Saved data entries
++++
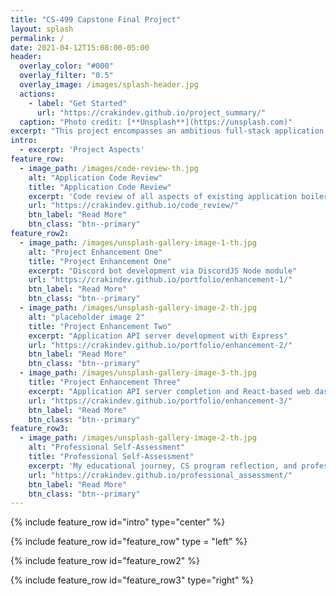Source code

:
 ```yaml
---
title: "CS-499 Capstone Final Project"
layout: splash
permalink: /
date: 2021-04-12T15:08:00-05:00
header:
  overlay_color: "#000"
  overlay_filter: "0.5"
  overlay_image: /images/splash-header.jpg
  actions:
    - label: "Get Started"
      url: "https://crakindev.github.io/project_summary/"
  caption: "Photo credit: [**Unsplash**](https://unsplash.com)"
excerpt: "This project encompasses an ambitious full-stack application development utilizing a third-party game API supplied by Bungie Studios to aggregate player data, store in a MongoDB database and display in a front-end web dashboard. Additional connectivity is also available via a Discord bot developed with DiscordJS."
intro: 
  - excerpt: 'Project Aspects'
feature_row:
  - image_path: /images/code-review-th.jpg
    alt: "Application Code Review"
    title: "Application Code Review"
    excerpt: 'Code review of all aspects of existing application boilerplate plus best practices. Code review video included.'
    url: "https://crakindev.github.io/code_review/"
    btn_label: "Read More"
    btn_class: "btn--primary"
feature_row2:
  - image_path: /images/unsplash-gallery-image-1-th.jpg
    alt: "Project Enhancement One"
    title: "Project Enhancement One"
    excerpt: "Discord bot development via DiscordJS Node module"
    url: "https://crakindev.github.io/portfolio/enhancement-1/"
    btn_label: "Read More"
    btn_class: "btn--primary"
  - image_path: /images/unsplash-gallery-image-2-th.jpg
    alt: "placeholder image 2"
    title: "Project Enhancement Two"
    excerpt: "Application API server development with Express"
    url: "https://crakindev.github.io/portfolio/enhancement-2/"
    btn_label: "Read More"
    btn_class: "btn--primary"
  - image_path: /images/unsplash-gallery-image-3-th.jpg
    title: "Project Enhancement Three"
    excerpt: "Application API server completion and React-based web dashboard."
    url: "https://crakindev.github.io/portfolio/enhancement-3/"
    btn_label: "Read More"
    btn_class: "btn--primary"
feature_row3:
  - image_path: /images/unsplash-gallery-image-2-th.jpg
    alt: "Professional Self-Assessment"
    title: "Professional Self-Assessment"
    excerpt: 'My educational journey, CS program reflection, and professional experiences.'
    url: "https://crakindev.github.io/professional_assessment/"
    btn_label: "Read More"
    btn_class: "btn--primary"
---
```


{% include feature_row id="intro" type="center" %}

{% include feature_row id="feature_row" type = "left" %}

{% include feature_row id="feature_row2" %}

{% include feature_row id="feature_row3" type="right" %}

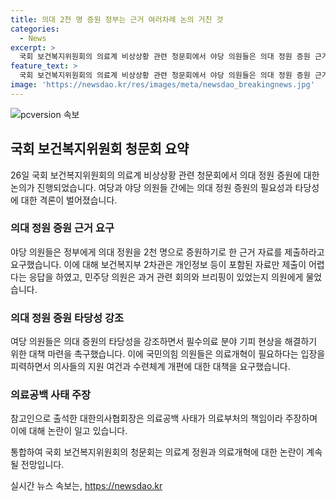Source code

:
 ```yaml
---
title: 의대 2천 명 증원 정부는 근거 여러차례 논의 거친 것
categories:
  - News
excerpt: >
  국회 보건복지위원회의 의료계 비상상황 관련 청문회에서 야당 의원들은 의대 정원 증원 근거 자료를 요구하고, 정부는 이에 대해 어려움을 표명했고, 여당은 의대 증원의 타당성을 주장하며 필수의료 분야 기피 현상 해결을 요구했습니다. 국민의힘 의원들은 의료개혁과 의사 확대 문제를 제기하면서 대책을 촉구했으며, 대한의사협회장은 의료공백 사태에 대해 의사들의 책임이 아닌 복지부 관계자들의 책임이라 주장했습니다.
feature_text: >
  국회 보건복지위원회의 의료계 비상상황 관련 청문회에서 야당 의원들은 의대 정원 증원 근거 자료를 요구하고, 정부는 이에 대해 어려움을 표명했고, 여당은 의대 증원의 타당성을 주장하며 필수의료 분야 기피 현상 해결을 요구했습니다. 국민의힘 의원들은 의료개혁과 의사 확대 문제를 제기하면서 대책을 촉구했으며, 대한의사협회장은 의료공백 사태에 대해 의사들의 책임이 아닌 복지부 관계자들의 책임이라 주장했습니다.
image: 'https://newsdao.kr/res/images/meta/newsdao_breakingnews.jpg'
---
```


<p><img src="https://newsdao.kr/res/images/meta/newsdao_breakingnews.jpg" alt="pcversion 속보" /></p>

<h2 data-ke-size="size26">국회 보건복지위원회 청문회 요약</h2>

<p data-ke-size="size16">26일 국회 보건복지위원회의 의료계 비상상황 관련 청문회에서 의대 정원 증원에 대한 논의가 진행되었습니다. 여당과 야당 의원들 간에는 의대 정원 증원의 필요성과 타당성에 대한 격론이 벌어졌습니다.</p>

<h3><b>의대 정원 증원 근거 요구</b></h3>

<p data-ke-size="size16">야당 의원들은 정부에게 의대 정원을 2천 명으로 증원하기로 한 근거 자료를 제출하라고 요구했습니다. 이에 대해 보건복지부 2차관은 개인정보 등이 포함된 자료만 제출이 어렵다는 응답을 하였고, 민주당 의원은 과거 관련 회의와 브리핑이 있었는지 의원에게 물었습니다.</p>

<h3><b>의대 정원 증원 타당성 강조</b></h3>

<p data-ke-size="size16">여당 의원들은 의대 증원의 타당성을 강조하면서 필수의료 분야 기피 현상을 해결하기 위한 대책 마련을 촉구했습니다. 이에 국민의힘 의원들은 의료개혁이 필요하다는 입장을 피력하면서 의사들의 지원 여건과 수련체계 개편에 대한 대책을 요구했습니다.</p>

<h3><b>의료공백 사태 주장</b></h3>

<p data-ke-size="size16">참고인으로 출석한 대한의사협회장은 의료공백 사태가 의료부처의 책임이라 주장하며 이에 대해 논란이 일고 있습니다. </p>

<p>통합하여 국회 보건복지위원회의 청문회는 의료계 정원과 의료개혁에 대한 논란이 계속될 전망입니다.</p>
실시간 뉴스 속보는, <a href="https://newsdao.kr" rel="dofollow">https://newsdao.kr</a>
++++
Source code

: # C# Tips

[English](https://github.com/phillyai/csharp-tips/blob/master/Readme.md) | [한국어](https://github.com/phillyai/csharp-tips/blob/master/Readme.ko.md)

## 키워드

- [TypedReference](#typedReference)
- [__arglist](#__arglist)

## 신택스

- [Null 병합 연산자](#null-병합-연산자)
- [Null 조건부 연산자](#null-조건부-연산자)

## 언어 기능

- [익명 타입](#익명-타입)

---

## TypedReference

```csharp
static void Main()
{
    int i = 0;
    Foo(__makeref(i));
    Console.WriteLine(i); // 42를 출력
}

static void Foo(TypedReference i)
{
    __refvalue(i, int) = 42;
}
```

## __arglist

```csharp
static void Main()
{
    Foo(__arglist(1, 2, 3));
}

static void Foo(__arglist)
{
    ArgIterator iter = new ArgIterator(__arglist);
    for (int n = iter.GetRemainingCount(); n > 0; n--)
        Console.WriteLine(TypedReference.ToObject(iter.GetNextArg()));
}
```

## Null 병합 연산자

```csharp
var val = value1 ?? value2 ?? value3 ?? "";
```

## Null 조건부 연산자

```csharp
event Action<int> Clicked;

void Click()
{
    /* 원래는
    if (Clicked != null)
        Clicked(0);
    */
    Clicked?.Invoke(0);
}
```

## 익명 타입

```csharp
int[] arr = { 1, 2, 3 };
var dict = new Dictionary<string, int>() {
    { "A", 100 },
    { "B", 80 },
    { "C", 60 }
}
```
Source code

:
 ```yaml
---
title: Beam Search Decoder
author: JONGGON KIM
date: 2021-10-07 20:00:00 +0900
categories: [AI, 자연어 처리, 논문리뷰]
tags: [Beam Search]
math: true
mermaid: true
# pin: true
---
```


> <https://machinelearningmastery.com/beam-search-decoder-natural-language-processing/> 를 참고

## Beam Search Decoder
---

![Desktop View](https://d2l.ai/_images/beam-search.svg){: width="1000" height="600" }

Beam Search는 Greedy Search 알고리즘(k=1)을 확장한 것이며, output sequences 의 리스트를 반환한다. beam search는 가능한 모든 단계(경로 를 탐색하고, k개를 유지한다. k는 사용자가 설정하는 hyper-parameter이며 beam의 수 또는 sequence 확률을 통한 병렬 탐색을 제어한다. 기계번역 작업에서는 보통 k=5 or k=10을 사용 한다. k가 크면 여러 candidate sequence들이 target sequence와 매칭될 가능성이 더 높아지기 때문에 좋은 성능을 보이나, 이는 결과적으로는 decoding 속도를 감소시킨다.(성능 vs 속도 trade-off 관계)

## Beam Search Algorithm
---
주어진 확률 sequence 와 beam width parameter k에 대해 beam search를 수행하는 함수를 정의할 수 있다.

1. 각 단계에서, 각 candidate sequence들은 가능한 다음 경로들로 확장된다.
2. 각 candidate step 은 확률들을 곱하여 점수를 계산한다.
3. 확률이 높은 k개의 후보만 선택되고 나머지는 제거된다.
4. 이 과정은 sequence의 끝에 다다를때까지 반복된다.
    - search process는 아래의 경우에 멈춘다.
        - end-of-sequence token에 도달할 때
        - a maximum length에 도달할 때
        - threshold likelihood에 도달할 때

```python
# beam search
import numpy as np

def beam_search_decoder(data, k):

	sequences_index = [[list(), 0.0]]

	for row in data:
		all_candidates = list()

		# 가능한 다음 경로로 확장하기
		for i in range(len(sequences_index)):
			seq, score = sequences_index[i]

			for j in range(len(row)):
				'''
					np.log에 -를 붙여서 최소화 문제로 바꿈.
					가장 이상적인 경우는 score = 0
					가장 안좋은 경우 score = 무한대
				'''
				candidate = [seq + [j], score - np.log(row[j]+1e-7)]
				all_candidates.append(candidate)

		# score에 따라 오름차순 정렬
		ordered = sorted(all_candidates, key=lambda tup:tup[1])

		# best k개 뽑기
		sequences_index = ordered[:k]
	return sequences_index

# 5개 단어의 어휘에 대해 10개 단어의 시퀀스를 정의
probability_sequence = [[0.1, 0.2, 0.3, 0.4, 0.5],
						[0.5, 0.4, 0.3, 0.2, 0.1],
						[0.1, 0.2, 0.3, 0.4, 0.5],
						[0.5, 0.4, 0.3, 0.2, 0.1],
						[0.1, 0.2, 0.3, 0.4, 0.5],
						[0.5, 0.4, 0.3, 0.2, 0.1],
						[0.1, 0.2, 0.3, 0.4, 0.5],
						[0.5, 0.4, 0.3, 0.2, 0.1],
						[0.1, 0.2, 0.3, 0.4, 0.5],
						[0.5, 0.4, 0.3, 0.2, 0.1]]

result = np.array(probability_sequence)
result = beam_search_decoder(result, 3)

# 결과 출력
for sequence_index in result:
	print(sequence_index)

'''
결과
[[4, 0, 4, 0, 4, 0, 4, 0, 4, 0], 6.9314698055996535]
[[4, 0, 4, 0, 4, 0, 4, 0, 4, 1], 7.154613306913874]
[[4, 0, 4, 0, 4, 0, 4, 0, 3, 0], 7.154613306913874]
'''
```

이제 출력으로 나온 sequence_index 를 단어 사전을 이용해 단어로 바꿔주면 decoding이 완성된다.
++++
Problem description: What lines above mention "static"? Copy each one.

Solution for this exercise:
static void Main()
static void Foo(TypedReference i)
static void Main()
static void Foo(__arglist)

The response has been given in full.